Problem statement: In the records that come next, find every line with "vardą". Return those lines.

Dataset records:
□ □ □ □ □ □ □
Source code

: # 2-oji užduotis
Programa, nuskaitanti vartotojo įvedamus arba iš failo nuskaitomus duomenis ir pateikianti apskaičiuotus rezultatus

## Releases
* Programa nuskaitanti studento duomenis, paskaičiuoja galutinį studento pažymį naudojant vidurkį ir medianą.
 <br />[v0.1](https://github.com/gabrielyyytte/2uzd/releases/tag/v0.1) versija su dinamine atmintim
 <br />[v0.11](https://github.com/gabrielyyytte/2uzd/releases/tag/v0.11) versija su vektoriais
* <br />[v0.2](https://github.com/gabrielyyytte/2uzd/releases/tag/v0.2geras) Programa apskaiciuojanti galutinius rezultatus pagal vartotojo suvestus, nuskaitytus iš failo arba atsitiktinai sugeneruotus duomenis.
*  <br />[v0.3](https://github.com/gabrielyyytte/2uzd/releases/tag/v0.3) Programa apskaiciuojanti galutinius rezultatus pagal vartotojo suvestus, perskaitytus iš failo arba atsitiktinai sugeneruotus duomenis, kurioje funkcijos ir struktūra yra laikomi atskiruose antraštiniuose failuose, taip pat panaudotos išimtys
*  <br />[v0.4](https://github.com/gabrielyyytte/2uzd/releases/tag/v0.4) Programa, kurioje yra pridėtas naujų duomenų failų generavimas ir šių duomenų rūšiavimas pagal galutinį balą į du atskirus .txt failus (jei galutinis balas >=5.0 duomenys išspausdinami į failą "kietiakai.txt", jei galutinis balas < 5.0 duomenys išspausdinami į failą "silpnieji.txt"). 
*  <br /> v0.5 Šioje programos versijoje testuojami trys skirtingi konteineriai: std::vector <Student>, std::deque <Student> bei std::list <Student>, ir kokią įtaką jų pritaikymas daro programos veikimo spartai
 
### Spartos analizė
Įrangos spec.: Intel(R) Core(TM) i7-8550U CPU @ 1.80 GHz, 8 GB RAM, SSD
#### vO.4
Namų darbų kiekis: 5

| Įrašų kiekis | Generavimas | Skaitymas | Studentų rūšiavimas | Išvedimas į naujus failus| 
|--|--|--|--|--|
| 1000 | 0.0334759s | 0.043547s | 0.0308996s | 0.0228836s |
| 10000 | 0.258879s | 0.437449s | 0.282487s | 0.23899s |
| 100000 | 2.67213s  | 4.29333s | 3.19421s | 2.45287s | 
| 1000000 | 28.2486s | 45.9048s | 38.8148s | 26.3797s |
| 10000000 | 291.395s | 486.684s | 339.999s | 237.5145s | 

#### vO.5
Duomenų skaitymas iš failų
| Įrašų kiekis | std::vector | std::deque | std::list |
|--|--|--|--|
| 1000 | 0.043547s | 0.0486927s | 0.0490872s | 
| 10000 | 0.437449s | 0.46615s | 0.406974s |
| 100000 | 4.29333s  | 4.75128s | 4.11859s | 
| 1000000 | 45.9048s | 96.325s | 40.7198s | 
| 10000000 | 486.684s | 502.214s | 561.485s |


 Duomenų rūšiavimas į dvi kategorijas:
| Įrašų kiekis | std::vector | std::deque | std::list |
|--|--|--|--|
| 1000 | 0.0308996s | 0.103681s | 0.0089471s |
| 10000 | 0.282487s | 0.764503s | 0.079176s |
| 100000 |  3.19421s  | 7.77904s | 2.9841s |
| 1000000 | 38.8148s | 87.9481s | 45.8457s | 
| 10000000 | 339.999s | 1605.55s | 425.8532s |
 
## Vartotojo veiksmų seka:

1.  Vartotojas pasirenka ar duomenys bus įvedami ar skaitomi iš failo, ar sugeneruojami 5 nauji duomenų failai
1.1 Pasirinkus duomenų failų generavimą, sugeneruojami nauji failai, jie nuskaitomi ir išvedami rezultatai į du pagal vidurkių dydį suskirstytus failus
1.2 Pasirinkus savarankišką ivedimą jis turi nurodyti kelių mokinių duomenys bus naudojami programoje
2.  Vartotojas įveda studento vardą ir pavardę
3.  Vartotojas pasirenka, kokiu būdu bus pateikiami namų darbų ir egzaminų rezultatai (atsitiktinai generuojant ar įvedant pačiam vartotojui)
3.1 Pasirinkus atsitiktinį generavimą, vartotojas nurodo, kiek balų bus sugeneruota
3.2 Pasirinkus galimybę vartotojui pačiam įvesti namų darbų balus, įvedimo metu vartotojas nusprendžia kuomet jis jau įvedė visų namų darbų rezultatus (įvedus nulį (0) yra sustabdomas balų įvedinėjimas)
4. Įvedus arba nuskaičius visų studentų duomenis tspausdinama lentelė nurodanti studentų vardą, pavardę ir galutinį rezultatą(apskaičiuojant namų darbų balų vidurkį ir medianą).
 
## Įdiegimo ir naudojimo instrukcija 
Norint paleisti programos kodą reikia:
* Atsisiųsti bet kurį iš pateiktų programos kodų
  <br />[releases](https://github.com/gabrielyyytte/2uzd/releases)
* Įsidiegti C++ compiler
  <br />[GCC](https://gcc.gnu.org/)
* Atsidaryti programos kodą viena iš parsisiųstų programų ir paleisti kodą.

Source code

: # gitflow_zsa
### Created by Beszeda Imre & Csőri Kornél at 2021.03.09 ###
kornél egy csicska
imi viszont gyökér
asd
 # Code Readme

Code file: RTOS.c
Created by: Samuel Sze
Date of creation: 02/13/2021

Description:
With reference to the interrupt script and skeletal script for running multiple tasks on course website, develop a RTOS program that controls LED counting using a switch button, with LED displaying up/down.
□ □ □ □ □ □ □
Output for this exercise:
2.  Vartotojas įveda studento vardą ir pavardę
4. Įvedus arba nuskaičius visų studentų duomenis tspausdinama lentelė nurodanti studentų vardą, pavardę ir galutinį rezultatą(apskaičiuojant namų darbų balų vidurkį ir medianą).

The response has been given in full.